Whoever is in your life is loved and know I’m with you always.
Love,
Buddy
I realized I had been trying to “bury” the loss and put it in my past. It is like driving fast, hoping the pain was in my rearview mirror and would disappear. But until I wrote that letter and got an answer from Buddy, the pain did not disappear. After, I finally started to have some peace of mind.
Lessons Learned
Ironically, three months later, the owner of Buddy’s brother, Coco, contacted me. He said he could no longer keep Coco and, “If anyone should have Buddy’s life, it should be his brother.” I knew Coco because he and Buddy would see each other often for play dates. So while it was never about replacing Buddy, it was a comfort to have Coco and part of Buddy’s DNA in my life.

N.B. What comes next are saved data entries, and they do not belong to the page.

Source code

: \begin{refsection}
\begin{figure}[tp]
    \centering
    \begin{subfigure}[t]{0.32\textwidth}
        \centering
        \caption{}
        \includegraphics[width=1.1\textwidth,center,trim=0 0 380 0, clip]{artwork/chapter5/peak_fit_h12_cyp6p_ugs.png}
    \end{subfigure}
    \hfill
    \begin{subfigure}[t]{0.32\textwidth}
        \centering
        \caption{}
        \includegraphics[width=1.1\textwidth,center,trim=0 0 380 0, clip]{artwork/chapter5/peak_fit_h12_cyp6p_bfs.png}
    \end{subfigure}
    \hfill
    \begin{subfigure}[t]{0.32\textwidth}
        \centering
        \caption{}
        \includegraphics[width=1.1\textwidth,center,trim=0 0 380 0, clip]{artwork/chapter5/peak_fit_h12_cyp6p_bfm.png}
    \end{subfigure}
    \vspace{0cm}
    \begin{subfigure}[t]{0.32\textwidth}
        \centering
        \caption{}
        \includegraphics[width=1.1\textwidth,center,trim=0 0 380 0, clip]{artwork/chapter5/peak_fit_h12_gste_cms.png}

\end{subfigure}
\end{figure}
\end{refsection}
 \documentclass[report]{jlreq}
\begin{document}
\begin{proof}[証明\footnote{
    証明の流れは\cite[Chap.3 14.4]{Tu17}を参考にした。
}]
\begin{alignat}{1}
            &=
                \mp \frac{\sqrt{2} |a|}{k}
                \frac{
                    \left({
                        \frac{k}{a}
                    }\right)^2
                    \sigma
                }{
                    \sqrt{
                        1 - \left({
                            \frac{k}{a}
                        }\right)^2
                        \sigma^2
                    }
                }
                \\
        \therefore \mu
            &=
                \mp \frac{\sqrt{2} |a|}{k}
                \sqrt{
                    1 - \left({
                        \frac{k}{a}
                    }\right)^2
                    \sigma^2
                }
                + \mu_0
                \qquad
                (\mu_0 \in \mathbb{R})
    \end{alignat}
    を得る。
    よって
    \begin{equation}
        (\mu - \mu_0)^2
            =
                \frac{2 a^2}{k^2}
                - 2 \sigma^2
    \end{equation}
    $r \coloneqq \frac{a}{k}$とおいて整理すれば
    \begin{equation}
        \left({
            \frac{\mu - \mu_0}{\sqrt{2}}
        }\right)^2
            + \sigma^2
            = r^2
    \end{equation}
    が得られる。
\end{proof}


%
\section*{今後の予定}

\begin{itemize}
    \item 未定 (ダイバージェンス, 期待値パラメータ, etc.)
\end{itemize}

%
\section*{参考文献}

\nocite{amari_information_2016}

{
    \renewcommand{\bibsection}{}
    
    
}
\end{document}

What I missed most was seeing them play together, so four months after that, I got Coco a companion I named Pepe, who is also a King Charles Cavalier Spaniel. I have gone from the depths of despair taking walks by myself after Buddy passed to having two dogs now that love and support me and play together all the time.
My vision is a world where people can find their own way back from loss and exercise the resilience muscle rather than grief being so all-consuming that it seems like it will never end.
Writing a letter to the person or dog that you lost is similar to a practice Jungians and indigenous people use. Jung called it “active imagination.” The word “imagination” refers to one of the three major ways in which we access what Jung called the “unconscious” and indigenous cultures would call “the invisible world.” The other two tools are dreams and visions.
When we allow ourselves to dream and reconnect with the soul and love of the animal or person we lost by actively writing a letter of lessons learned, we can start to repair and rebuild up our resilience muscle as we heal our heart muscle.
A friend asked me that if I knew Buddy would die before he was 3 years old and I would feel this sad, would I do it all over again? I said yes! The joy and life lessons are so profound and a life that has no sadness has no joy either.